:: MATERIAL FOR THIS TASK ::
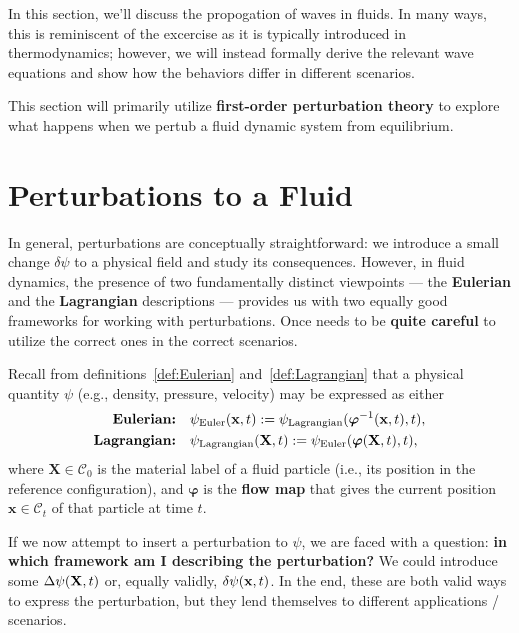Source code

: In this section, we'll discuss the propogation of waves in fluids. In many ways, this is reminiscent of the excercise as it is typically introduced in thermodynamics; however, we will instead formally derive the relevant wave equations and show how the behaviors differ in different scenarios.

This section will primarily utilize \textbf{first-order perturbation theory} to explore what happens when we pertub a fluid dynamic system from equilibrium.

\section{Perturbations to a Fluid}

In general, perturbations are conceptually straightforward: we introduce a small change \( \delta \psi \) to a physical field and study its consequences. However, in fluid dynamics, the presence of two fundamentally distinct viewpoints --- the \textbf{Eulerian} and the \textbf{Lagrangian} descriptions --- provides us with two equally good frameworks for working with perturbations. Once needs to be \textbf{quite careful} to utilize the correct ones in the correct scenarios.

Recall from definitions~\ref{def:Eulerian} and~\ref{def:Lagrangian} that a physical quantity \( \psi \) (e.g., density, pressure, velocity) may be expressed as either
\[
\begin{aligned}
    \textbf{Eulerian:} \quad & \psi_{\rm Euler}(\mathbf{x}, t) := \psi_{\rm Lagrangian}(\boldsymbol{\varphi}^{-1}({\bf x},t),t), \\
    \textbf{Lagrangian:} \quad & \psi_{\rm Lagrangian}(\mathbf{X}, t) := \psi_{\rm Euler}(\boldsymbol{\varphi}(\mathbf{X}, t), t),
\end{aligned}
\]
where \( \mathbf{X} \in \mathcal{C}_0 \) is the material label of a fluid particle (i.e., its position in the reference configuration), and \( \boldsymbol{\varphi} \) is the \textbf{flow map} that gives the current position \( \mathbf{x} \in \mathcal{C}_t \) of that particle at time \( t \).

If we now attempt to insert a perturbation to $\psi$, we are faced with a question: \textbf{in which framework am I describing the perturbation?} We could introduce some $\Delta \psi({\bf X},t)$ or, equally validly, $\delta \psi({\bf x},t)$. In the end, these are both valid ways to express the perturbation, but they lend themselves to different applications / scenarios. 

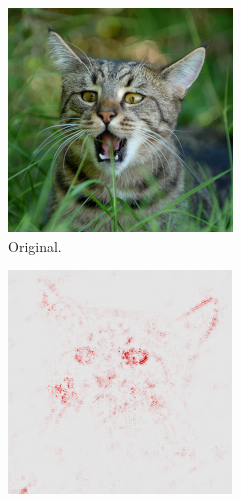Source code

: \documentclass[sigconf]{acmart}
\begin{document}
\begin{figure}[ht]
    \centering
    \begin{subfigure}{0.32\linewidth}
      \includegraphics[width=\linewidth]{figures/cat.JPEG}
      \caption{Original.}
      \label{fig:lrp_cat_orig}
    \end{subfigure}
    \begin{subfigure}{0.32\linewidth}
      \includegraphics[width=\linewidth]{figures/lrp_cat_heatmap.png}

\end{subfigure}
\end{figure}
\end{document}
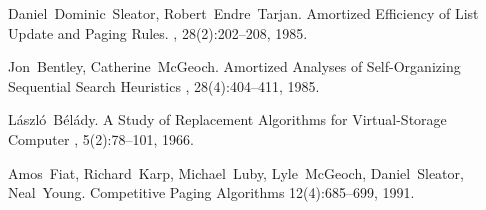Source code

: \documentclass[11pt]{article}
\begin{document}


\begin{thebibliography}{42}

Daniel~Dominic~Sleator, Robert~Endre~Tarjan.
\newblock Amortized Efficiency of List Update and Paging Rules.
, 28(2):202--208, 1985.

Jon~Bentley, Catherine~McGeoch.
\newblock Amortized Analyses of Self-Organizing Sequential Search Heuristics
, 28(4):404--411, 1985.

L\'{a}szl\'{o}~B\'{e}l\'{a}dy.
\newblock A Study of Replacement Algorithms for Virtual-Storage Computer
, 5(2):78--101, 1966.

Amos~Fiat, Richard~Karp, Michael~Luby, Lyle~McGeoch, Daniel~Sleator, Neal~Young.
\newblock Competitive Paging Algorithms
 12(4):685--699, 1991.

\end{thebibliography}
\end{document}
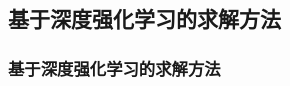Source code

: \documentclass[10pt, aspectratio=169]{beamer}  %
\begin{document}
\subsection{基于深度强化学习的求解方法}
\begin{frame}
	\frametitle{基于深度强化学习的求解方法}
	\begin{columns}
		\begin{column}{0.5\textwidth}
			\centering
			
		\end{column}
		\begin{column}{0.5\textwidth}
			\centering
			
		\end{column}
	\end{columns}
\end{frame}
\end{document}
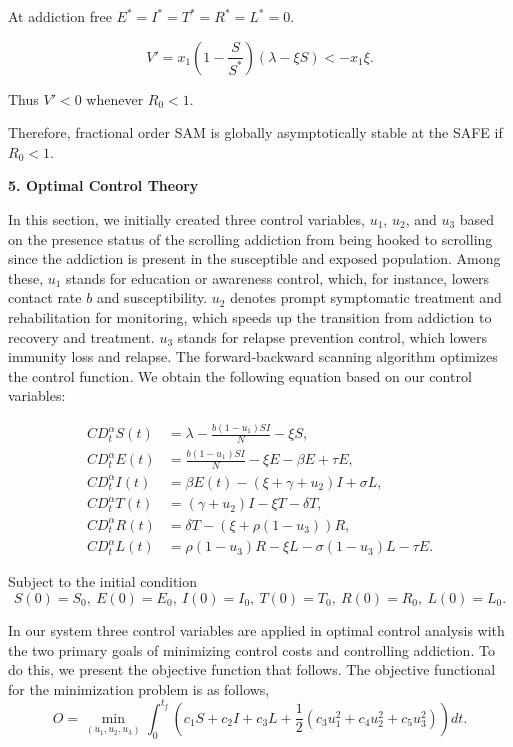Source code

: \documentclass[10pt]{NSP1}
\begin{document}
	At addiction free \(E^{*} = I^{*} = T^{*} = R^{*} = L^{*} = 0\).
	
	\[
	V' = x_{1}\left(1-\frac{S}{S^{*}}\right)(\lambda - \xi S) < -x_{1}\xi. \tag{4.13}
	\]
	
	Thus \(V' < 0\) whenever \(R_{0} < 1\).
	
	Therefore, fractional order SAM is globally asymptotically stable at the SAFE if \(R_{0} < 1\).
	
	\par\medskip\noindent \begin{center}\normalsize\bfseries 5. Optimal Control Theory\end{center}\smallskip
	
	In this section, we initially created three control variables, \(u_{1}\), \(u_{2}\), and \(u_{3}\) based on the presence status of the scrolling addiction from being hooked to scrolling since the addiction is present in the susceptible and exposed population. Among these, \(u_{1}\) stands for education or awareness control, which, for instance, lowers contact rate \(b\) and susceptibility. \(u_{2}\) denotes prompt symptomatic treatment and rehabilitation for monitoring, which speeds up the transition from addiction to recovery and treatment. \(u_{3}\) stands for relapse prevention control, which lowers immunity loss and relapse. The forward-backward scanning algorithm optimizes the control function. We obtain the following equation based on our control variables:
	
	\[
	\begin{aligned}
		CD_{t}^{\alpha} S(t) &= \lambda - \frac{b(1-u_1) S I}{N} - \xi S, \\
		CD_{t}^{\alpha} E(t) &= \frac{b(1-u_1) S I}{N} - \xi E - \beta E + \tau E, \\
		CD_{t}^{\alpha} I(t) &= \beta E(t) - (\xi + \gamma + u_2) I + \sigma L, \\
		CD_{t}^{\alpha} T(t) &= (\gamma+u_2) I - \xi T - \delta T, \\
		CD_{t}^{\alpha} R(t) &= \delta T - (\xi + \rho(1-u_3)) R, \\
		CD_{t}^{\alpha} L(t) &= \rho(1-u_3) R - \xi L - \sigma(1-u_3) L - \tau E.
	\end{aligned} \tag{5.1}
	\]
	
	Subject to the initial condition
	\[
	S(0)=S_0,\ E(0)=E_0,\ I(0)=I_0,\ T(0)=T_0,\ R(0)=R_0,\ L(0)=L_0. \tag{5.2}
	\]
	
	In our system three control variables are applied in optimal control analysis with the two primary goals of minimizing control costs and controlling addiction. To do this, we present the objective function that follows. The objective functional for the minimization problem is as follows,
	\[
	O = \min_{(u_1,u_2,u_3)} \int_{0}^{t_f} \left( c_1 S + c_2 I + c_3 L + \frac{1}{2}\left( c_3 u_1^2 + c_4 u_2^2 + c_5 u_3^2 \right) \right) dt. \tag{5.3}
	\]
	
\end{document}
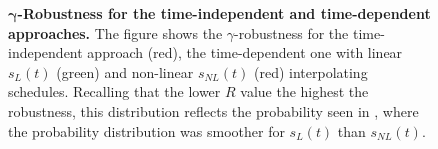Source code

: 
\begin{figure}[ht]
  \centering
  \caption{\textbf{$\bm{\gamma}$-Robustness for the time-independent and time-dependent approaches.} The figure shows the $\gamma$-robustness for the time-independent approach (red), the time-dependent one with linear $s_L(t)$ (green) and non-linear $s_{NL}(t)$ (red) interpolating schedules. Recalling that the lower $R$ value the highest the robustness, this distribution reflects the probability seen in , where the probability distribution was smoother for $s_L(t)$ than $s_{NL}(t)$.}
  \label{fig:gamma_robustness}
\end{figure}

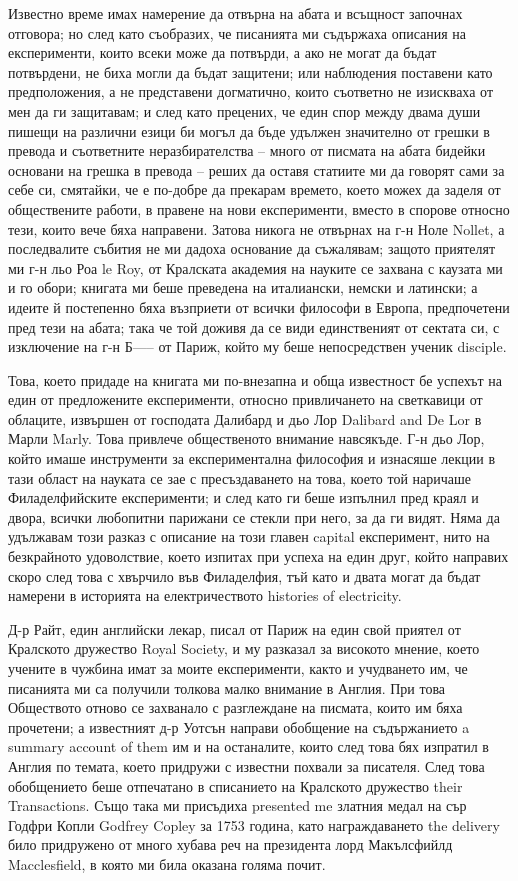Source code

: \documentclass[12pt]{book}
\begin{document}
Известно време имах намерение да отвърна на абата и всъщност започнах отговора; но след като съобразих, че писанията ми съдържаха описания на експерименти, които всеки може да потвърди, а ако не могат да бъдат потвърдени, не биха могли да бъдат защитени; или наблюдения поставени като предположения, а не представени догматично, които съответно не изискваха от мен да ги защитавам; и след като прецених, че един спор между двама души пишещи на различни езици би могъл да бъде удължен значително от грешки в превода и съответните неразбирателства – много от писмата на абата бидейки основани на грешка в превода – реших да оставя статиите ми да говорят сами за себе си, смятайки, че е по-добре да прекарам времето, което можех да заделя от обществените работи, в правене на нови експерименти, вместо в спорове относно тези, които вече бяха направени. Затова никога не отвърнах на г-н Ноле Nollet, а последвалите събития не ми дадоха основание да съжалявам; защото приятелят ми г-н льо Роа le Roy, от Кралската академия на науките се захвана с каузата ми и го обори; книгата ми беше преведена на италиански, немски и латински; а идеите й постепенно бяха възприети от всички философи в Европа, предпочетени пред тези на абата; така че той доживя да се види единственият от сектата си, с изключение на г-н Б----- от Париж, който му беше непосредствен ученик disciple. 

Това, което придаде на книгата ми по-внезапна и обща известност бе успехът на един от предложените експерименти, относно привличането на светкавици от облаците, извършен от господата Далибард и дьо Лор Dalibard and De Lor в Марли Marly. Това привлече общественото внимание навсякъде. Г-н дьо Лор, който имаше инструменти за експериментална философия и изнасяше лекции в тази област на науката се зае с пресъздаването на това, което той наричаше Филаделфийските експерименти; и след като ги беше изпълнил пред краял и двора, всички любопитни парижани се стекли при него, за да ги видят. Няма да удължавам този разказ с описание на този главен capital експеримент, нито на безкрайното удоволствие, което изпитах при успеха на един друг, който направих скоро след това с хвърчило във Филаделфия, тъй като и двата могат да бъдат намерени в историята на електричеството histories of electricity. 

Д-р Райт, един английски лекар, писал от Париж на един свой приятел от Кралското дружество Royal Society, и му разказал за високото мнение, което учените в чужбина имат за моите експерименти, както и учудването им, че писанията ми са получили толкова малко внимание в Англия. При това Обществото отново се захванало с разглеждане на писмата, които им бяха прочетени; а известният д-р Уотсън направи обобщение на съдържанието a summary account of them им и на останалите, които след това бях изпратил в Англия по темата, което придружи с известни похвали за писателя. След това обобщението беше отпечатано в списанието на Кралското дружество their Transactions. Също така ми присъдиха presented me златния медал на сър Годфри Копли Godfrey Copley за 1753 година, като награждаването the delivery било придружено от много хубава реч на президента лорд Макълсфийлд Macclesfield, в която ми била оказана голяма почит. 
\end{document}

:: EXERCISE DIRECTIONS ::
Would you repeat exactly, and only, the lines from the start of the records above through the line containing "This section will", with the pictures omitted?

:: TASK SOLUTION ::
Source code

: In this section, we'll discuss the propogation of waves in fluids. In many ways, this is reminiscent of the excercise as it is typically introduced in thermodynamics; however, we will instead formally derive the relevant wave equations and show how the behaviors differ in different scenarios.

This section will primarily utilize \textbf{first-order perturbation theory} to explore what happens when we pertub a fluid dynamic system from equilibrium.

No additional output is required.